WHAT YOU SHOULD DO: Return, from the material below, each line in which "Pfizer" occurs.

MATERIAL PROVIDED:
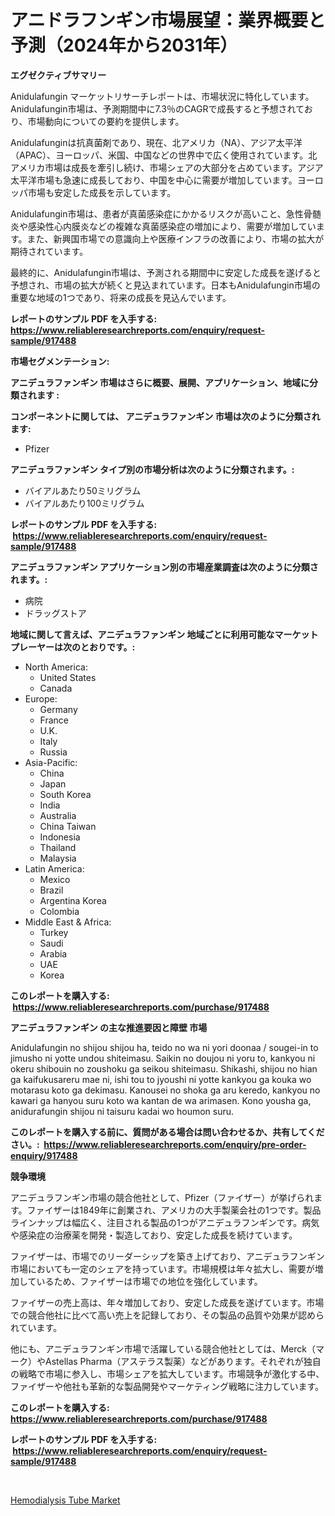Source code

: <p><h1>アニドラフンギン市場展望：業界概要と予測（2024年から2031年）</h1></p><p><strong>エグゼクティブサマリー</strong></p>
<p><p>Anidulafungin マーケットリサーチレポートは、市場状況に特化しています。Anidulafungin市場は、予測期間中に7.3％のCAGRで成長すると予想されており、市場動向についての要約を提供します。</p><p>Anidulafunginは抗真菌剤であり、現在、北アメリカ（NA）、アジア太平洋（APAC）、ヨーロッパ、米国、中国などの世界中で広く使用されています。北アメリカ市場は成長を牽引し続け、市場シェアの大部分を占めています。アジア太平洋市場も急速に成長しており、中国を中心に需要が増加しています。ヨーロッパ市場も安定した成長を示しています。</p><p>Anidulafungin市場は、患者が真菌感染症にかかるリスクが高いこと、急性骨髄炎や感染性心内膜炎などの複雑な真菌感染症の増加により、需要が増加しています。また、新興国市場での意識向上や医療インフラの改善により、市場の拡大が期待されています。</p><p>最終的に、Anidulafungin市場は、予測される期間中に安定した成長を遂げると予想され、市場の拡大が続くと見込まれています。日本もAnidulafungin市場の重要な地域の1つであり、将来の成長を見込んでいます。</p></p>
<p><strong>レポートのサンプル PDF を入手する: <a href="https://www.reliableresearchreports.com/enquiry/request-sample/917488">https://www.reliableresearchreports.com/enquiry/request-sample/917488</a></strong></p>
<p><strong>市場セグメンテーション:</strong></p>
<p><strong> アニデュラファンギン 市場はさらに概要、展開、アプリケーション、地域に分類されます :</strong></p>
<p><strong>コンポーネントに関しては、 アニデュラファンギン 市場は次のように分類されます: &nbsp;</strong></p>
<p><ul><li>Pfizer</li></ul></p>
<p><strong> アニデュラファンギン タイプ別の市場分析は次のように分類されます。:</strong></p>
<p><ul><li>バイアルあたり50ミリグラム</li><li>バイアルあたり100ミリグラム</li></ul></p>
<p><strong>レポートのサンプル PDF を入手する: &nbsp;<a href="https://www.reliableresearchreports.com/enquiry/request-sample/917488">https://www.reliableresearchreports.com/enquiry/request-sample/917488</a></strong></p>
<p><strong> アニデュラファンギン アプリケーション別の市場産業調査は次のように分類されます。:</strong></p>
<p><ul><li>病院</li><li>ドラッグストア</li></ul></p>
<p><strong>地域に関して言えば、アニデュラファンギン 地域ごとに利用可能なマーケットプレーヤーは次のとおりです。:</strong></p>
<p><ul>
    <li>
        North America:
        <ul>
            <li>United States</li>
            <li>Canada</li>
        </ul>
    </li>
    <li>
        Europe:
        <ul>
            <li>Germany</li>
            <li>France</li>
            <li>U.K.</li>
            <li>Italy</li>
            <li>Russia</li>
        </ul>
    </li>
    <li>
        Asia-Pacific:
        <ul>
            <li>China</li>
            <li>Japan</li>
            <li>South Korea</li>
            <li>India</li>
            <li>Australia</li>
            <li>China Taiwan</li>
            <li>Indonesia</li>
            <li>Thailand</li>
            <li>Malaysia</li>
        </ul>
    </li>
    <li>
        Latin America:
        <ul>
            <li>Mexico</li>
            <li>Brazil</li>
            <li>Argentina Korea</li>
            <li>Colombia</li>
        </ul>
    </li>
    <li>
        Middle East & Africa:
        <ul>
            <li>Turkey</li>
            <li>Saudi</li>
            <li>Arabia</li>
            <li>UAE</li>
            <li>Korea</li>
        </ul>
    </li>
    </ul></p>
<p><strong>このレポートを購入する: &nbsp;<a href="https://www.reliableresearchreports.com/purchase/917488">https://www.reliableresearchreports.com/purchase/917488</a></strong></p>
<p><strong>アニデュラファンギン の主な推進要因と障壁 市場</strong></p>
<p><p>Anidulafungin no shijou shijou ha, teido no wa ni yori doonaa / sougei-in to jimusho ni yotte undou shiteimasu. Saikin no doujou ni yoru to, kankyou ni okeru shibouin no zoushoku ga seikou shiteimasu. Shikashi, shijou no hian ga kaifukusareru mae ni, ishi tou to jyoushi ni yotte kankyou ga kouka wo motarasu koto ga dekimasu. Kanousei no shoka ga aru keredo, kankyou no kawari ga hanyou suru koto wa kantan de wa arimasen. Kono yousha ga, anidurafungin shijou ni taisuru kadai wo houmon suru.</p></p>
<p><strong>このレポートを購入する前に、質問がある場合は問い合わせるか、共有してください。:&nbsp; <a href="https://www.reliableresearchreports.com/enquiry/pre-order-enquiry/917488">https://www.reliableresearchreports.com/enquiry/pre-order-enquiry/917488</a></strong></p>
<p><strong>競争環境</strong></p>
<p><p>アニデュラフンギン市場の競合他社として、Pfizer（ファイザー）が挙げられます。ファイザーは1849年に創業され、アメリカの大手製薬会社の1つです。製品ラインナップは幅広く、注目される製品の1つがアニデュラフンギンです。病気や感染症の治療薬を開発・製造しており、安定した成長を続けています。</p><p>ファイザーは、市場でのリーダーシップを築き上げており、アニデュラフンギン市場においても一定のシェアを持っています。市場規模は年々拡大し、需要が増加しているため、ファイザーは市場での地位を強化しています。</p><p>ファイザーの売上高は、年々増加しており、安定した成長を遂げています。市場での競合他社に比べて高い売上を記録しており、その製品の品質や効果が認められています。</p><p>他にも、アニデュラフンギン市場で活躍している競合他社としては、Merck（マーク）やAstellas Pharma（アステラス製薬）などがあります。それぞれが独自の戦略で市場に参入し、市場シェアを拡大しています。市場競争が激化する中、ファイザーや他社も革新的な製品開発やマーケティング戦略に注力しています。</p></p>
<p><strong>このレポートを購入する: &nbsp; <a href="https://www.reliableresearchreports.com/purchase/917488">https://www.reliableresearchreports.com/purchase/917488</a></strong></p>
<p><strong>レポートのサンプル PDF を入手する: &nbsp;<a href="https://www.reliableresearchreports.com/enquiry/request-sample/917488">https://www.reliableresearchreports.com/enquiry/request-sample/917488</a></strong><strong></strong></p>
<p>&nbsp;</p>
<p><p><a href="https://github.com/Alonsoolds3wq1d81czn8rbol/Market-Research-Report-List-1/blob/main/hemodialysis-tube-market.md">Hemodialysis Tube Market</a></p></p>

YOUR SOLUTION:
<p><ul><li>Pfizer</li></ul></p>
<p><p>アニデュラフンギン市場の競合他社として、Pfizer（ファイザー）が挙げられます。ファイザーは1849年に創業され、アメリカの大手製薬会社の1つです。製品ラインナップは幅広く、注目される製品の1つがアニデュラフンギンです。病気や感染症の治療薬を開発・製造しており、安定した成長を続けています。</p><p>ファイザーは、市場でのリーダーシップを築き上げており、アニデュラフンギン市場においても一定のシェアを持っています。市場規模は年々拡大し、需要が増加しているため、ファイザーは市場での地位を強化しています。</p><p>ファイザーの売上高は、年々増加しており、安定した成長を遂げています。市場での競合他社に比べて高い売上を記録しており、その製品の品質や効果が認められています。</p><p>他にも、アニデュラフンギン市場で活躍している競合他社としては、Merck（マーク）やAstellas Pharma（アステラス製薬）などがあります。それぞれが独自の戦略で市場に参入し、市場シェアを拡大しています。市場競争が激化する中、ファイザーや他社も革新的な製品開発やマーケティング戦略に注力しています。</p></p>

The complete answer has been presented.